[PARENTAL WARNING: Due to violence, strong language and disturbing images, some content may not be suitable for children under the age of 14.]
The dude continued his search for life in Minnesota for several days since the last episode. He was positive there were people out there somewhere and he never lost hope of finding them. He couldn’t lose hope because hope was all he had. He pedaled, he searched, he pedaled, he surveyed the countryside, he pedaled, he looked under the broken concrete ruins of buildings and bridges, he pedaled, he searched caves and cornfields and burned out wastelands, he pedaled, he sometimes felt discouraged but never defeated, and he pedaled.
“Gosh darnit,” he frequently said to himself for no other reason than to relieve the deep sense of loneliness, “I WILL find some like-minded cyclists and, together, we will destroy the virus and save Minnesota–as well as the whole world.
Thanks to some suggestions from out-of-state friends (Em, Led, TJ), the dude got a few ideas on how to continue his quest. And on the seventh day, he finally found another living soul — that is, if the undead are considered living souls.
Thank goodness, Zombie agreed to be cooperative and promised not to eat any of the dude’s vital organs at all. Not even a nibble. Plus, the most helpful detail was that Zombie had a bike, and not just a regular bike, but a sweet customized virus-killing machine. With a common mission established, the duo rode off together as brothers-in-arms against a formidable enemy.
“I’ve heard some rumors about a couple of very violent folks who fiercely dislike the Corona Virus as much as we do,” announced Zombie as they were climbing a steep hill out of the flooded river valley, “and I think I might have an idea where to find them.”
“Well, duh, let’s go to there,” replied the dude, “I can’t believe you didn’t mention this earlier.”
Before long, Zombie and the dude spotted the Virus-hating twosome near the trunk of a distant tree. They were engaged in battle with a couple swarms of dirty Corona Virus.
The dude and Zombie watched the bloody destruction and shouted in unison, “YES! They look like OUR kind of people.” They rode over to the tree and introduced themselves and the four of them quickly agreed to join forces to rid the state of those stinking Corona germs. They held a quick strategy session in which they gave their squad a name, and in which they bonded in the idea that they would never run and hide from the most deadly virus in a hundred years. No, they would take the offensive. The only road to victory was to STAND UP AND FIGHT!
After an hour of intense cycling, the Psycle Killers took a short break. It didn’t take too long before another bunch of Corona Viruses moved in. At first, the dude got a weird idea in his head. It was a variation on the old “Pied Piper” trick in which he would lead the virus mob out of Minnesota with enticing flute music. “It couldn’t hurt to try,” he figured, and the rest of the team agreed with more than a little skepticism.

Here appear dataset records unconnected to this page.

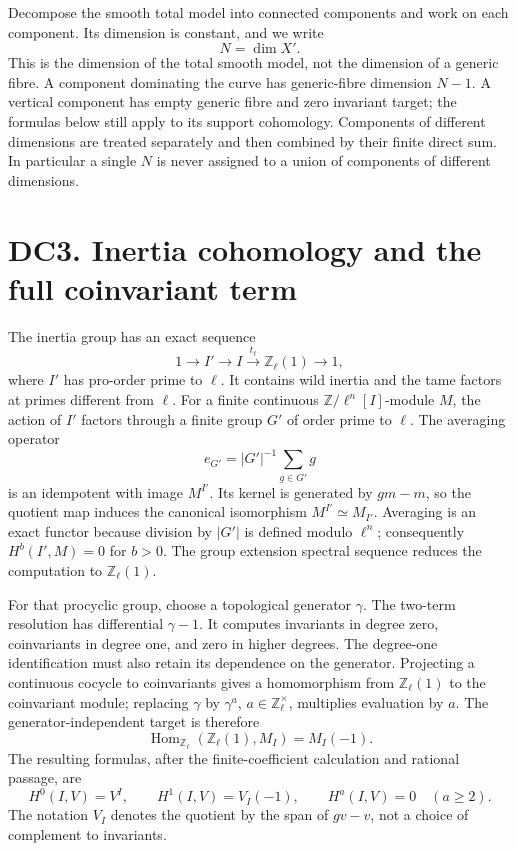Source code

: \documentclass[
]{report}
\begin{document}
Decompose the smooth total model into connected components and work on
each component. Its dimension is constant, and we write \[
N=\dim X'.
\tag{DC2.5}
\] This is the dimension of the total smooth model, not the dimension of
a generic fibre. A component dominating the curve has generic-fibre
dimension \(N-1\). A vertical component has empty generic fibre and zero
invariant target; the formulas below still apply to its support
cohomology. Components of different dimensions are treated separately
and then combined by their finite direct sum. In particular a single
\(N\) is never assigned to a union of components of different
dimensions.

\section{DC3. Inertia cohomology and the full coinvariant
term}\label{dc3.-inertia-cohomology-and-the-full-coinvariant-term}

The inertia group has an exact sequence \[
1\longrightarrow I'\longrightarrow I
 \xrightarrow{t_\ell}\mathbb Z_\ell(1)\longrightarrow1,
\tag{DC3.1}
\] where \(I'\) has pro-order prime to \(\ell\). It contains wild
inertia and the tame factors at primes different from \(\ell\). For a
finite continuous \(\mathbb Z/\ell^n[I]\)-module \(M\), the action of
\(I'\) factors through a finite group \(G'\) of order prime to \(\ell\).
The averaging operator \[
e_{G'}=|G'|^{-1}\sum_{g\in G'}g
\tag{DC3.2}
\] is an idempotent with image \(M^{I'}\). Its kernel is generated by
\(gm-m\), so the quotient map induces the canonical isomorphism
\(M^{I'}\simeq M_{I'}\). Averaging is an exact functor because division
by \(|G'|\) is defined modulo \(\ell^n\); consequently \(H^b(I',M)=0\)
for \(b>0\). The group extension spectral sequence reduces the
computation to \(\mathbb Z_\ell(1)\).

For that procyclic group, choose a topological generator \(\gamma\). The
two-term resolution has differential \(\gamma-1\). It computes
invariants in degree zero, coinvariants in degree one, and zero in
higher degrees. The degree-one identification must also retain its
dependence on the generator. Projecting a continuous cocycle to
coinvariants gives a homomorphism from \(\mathbb Z_\ell(1)\) to the
coinvariant module; replacing \(\gamma\) by \(\gamma^a\),
\(a\in\mathbb Z_\ell^\times\), multiplies evaluation by \(a\). The
generator-independent target is therefore \[
\operatorname{Hom}_{\mathbb Z_\ell}(\mathbb Z_\ell(1),M_I)
 =M_I(-1).
\tag{DC3.3}
\] The resulting formulas, after the finite-coefficient calculation and
rational passage, are \[
H^0(I,V)=V^I,\qquad
H^1(I,V)=V_I(-1),\qquad
H^a(I,V)=0\quad(a\ge2).
\tag{DC3.4}
\] The notation \(V_I\) denotes the quotient by the span of \(gv-v\),
not a choice of complement to invariants.
\end{document}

Unfortunately, the dude doesn’t own a flute so he made the mistake of substituting an old harmonica. That turned out to be a bad decision because what sounded like a beautiful blues harp tune to the dude sounded like irritating screeches and moans to the deadly germs. The germs attacked!
It was a mighty battle–a bloody battle–but the Psycle Killers emerged victorious with no casualties. They knew it would have been fun to celebrate with a nice bottle of French Champagne and a variety of hors d’ ouvres and maybe a piñata, but the team was well aware that this WAR wasn’t over yet–not until they destroy the biggest, baddest, most disgusting, most putrid, and most evil Queen Mother of the entire Corona universe.